Billy Piper (Carly) in Reasons To Be Pretty at the Almeida Theatre. Photo: Keith Pattison
CJ Lazaretti, West End blogger
Tuesday, December 6, 2011
3:49 PM
Detroit-born playwright Neil LaBute and London just can’t stay apart from each other for long.
Tom Burke (Greg) and Sian Brooke (Steph) in Reasons To Be Pretty at the Almeida Theatre. Photo: Keith PattisonAfter premiering In a Forest, Dark and Deep at the Vaudeville Theatre last March, his notorious schemers are once more hitting London in Reasons to Be Pretty, at the Almeida.
The play closed a trilogy of plays exploring modern obsession with physical beauty in 2008, following The Shape of Things and Fat Pig.
Reasons to be pretty was also the first LaBute play to transfer to Broadway, after a month-long run at the Lucille Lortel Theater in Greenwich Village.

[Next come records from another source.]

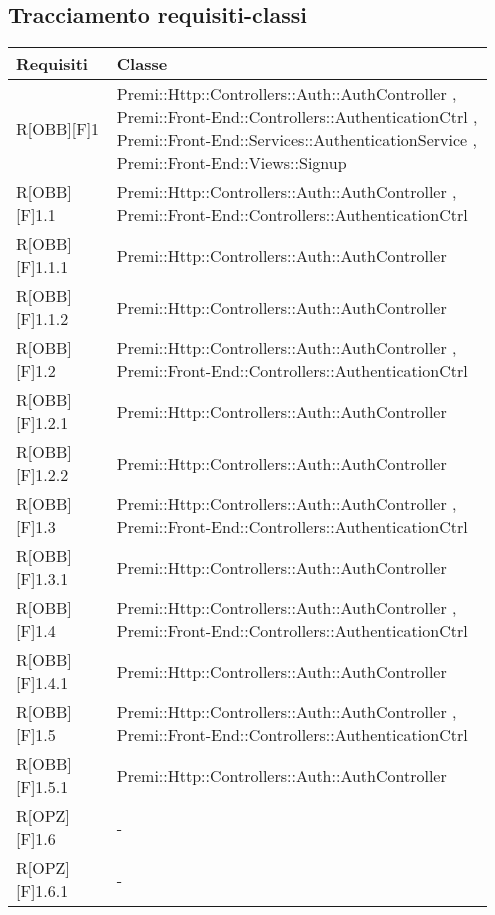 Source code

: \newpage
\subsection{Tracciamento requisiti-classi}
\begin{table}[h]
	\begin{center}
		\begin{tabular}{|p{0.2\linewidth}|p{0.75\linewidth}|}
			\toprule
			\textbf{Requisiti} & \textbf{Classe}\\
		\midrule
			R[OBB][F]1 & Premi::Http::Controllers::Auth::AuthController , Premi::Front-End::Controllers::AuthenticationCtrl , Premi::Front-End::Services::AuthenticationService , Premi::Front-End::Views::Signup\\
		\midrule
			R[OBB][F]1.1 & Premi::Http::Controllers::Auth::AuthController , Premi::Front-End::Controllers::AuthenticationCtrl\\
		\midrule
			R[OBB][F]1.1.1 & Premi::Http::Controllers::Auth::AuthController\\
		\midrule
			R[OBB][F]1.1.2 & Premi::Http::Controllers::Auth::AuthController\\
		\midrule
			R[OBB][F]1.2 & Premi::Http::Controllers::Auth::AuthController , Premi::Front-End::Controllers::AuthenticationCtrl\\
		\midrule
			R[OBB][F]1.2.1 & Premi::Http::Controllers::Auth::AuthController\\
		\midrule
			R[OBB][F]1.2.2 & Premi::Http::Controllers::Auth::AuthController\\
		\midrule
			R[OBB][F]1.3 & Premi::Http::Controllers::Auth::AuthController , Premi::Front-End::Controllers::AuthenticationCtrl\\
		\midrule
			R[OBB][F]1.3.1 & Premi::Http::Controllers::Auth::AuthController\\
		\midrule
			R[OBB][F]1.4 & Premi::Http::Controllers::Auth::AuthController , Premi::Front-End::Controllers::AuthenticationCtrl\\
		\midrule
			R[OBB][F]1.4.1 & Premi::Http::Controllers::Auth::AuthController\\
		\midrule
			R[OBB][F]1.5 & Premi::Http::Controllers::Auth::AuthController , Premi::Front-End::Controllers::AuthenticationCtrl\\
		\midrule
			R[OBB][F]1.5.1 & Premi::Http::Controllers::Auth::AuthController\\
		\midrule
			R[OPZ][F]1.6 & -\\
		\midrule
			R[OPZ][F]1.6.1 & -\\

\end{tabular}
\end{center}
\end{table}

Despite a cast consisting of screen stars Olivia Williams (The Ghost Writer) and Matthew Fox (Lost), In a Forest, Dark and Deep struggled with mixed reviews during its 12-week run.
Still, it’s no surprise to find the playwright’s work in demand. His productions not only feature the frequent casting of film talent in stage roles (Reasons to Be Pretty features Billie Piper, from Doctor Who and Secret Diary of a Call Girl), but LaBute himself enjoys a film directing career busy enough to prevent him from still directing stage productions of his plays.
The Almeida is a common destination for LaBute plays. Over the past decade, the Islington theatre presented The Shape of Things, The Distance From Here, acclaimed 9/11-themed drama The Mercy Seat and In a Dark Dark House, the last two by Almeida artistic director Michael Attenborough.
After directing recent critical hit The Knot of the Heart, Attenborough returns to LaBute with Reasons to Be Pretty.
Praised for his casual dialogue and attention to modern social and sexual conflict, Neil Labute is one of the few contemporary playwrights to remain consistently challenging and accessible at the same time.
Though never full-on confrontational in tone or form (with the possible exception of the controversial Bash: Latter-Day Plays cycle, also staged at the Almeida), his plays always address sensitive issues like adultery, gender roles and tension in the workplace.
Always relevant and topical, new LaBute productions are not to be missed by casual audiences and drama enthusiasts alike.